From the line with "- Interoperability" through the line with "resources for implementers.*", inclusive, return each line of the data below exactly and leave the rest out.

===== Given records =====

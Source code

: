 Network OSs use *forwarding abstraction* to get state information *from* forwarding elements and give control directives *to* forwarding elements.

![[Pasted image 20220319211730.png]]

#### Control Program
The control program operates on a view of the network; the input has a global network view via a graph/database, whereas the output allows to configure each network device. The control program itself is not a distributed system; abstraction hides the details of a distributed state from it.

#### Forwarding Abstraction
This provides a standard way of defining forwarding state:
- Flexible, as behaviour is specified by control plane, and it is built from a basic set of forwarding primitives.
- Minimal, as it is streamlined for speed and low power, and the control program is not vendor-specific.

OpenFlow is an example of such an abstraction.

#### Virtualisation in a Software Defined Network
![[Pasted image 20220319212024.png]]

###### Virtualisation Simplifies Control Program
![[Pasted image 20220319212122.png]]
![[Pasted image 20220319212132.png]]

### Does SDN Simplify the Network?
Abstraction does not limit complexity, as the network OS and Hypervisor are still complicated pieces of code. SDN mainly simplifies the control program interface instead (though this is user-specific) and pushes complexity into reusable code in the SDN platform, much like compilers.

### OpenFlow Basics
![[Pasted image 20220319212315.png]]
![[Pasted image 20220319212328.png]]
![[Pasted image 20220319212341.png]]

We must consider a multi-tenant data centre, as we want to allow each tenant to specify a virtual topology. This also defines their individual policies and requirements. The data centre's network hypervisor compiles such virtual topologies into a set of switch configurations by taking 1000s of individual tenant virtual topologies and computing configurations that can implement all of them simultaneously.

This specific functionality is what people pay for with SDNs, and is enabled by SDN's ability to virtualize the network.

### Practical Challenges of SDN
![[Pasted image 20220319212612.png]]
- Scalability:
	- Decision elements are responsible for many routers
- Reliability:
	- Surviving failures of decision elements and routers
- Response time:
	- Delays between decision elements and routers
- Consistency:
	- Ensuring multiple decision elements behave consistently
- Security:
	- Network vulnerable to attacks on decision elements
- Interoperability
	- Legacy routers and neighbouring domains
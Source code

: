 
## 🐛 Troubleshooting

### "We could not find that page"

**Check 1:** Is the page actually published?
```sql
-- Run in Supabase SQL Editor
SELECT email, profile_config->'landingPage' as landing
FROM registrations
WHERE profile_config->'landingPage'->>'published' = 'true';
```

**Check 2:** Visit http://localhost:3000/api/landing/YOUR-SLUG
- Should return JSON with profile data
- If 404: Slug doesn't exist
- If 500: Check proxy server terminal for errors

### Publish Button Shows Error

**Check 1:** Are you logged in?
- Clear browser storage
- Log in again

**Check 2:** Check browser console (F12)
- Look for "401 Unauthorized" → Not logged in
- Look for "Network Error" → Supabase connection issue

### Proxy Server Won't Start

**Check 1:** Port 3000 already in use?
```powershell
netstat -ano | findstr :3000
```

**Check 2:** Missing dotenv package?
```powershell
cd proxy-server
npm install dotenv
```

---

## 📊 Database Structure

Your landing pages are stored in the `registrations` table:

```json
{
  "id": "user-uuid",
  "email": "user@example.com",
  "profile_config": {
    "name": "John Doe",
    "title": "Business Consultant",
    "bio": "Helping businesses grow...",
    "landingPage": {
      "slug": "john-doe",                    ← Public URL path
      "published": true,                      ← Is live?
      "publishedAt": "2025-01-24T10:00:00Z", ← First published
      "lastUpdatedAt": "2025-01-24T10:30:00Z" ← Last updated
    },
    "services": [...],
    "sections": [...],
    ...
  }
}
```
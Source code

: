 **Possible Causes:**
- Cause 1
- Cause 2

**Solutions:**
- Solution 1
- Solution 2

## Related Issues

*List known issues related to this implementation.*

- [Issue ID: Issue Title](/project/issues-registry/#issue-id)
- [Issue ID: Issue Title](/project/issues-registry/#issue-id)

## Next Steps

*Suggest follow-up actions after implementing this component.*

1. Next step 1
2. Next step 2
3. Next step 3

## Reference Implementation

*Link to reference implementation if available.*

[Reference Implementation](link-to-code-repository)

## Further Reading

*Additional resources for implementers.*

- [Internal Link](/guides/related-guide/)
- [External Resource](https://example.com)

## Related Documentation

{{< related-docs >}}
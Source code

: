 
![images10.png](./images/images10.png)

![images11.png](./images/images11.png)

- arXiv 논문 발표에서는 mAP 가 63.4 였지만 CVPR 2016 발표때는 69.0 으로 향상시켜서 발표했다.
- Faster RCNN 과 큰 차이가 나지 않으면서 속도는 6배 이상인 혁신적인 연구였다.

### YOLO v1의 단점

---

=====

- [Task solution]
- Interoperability
	- Legacy routers and neighbouring domains
Source code

: 
## 🐛 Troubleshooting

### "We could not find that page"

**Check 1:** Is the page actually published?
```sql
-- Run in Supabase SQL Editor
SELECT email, profile_config->'landingPage' as landing
FROM registrations
WHERE profile_config->'landingPage'->>'published' = 'true';
```

**Check 2:** Visit http://localhost:3000/api/landing/YOUR-SLUG
- Should return JSON with profile data
- If 404: Slug doesn't exist
- If 500: Check proxy server terminal for errors

### Publish Button Shows Error

**Check 1:** Are you logged in?
- Clear browser storage
- Log in again

**Check 2:** Check browser console (F12)
- Look for "401 Unauthorized" → Not logged in
- Look for "Network Error" → Supabase connection issue

### Proxy Server Won't Start

**Check 1:** Port 3000 already in use?
```powershell
netstat -ano | findstr :3000
```

**Check 2:** Missing dotenv package?
```powershell
cd proxy-server
npm install dotenv
```

---

## 📊 Database Structure

Your landing pages are stored in the `registrations` table:

```json
{
  "id": "user-uuid",
  "email": "user@example.com",
  "profile_config": {
    "name": "John Doe",
    "title": "Business Consultant",
    "bio": "Helping businesses grow...",
    "landingPage": {
      "slug": "john-doe",                    ← Public URL path
      "published": true,                      ← Is live?
      "publishedAt": "2025-01-24T10:00:00Z", ← First published
      "lastUpdatedAt": "2025-01-24T10:30:00Z" ← Last updated
    },
    "services": [...],
    "sections": [...],
    ...
  }
}
```
Source code

: **Possible Causes:**
- Cause 1
- Cause 2

**Solutions:**
- Solution 1
- Solution 2

## Related Issues

*List known issues related to this implementation.*

- [Issue ID: Issue Title](/project/issues-registry/#issue-id)
- [Issue ID: Issue Title](/project/issues-registry/#issue-id)

## Next Steps

*Suggest follow-up actions after implementing this component.*

1. Next step 1
2. Next step 2
3. Next step 3

## Reference Implementation

*Link to reference implementation if available.*

[Reference Implementation](link-to-code-repository)

## Further Reading

*Additional resources for implementers.*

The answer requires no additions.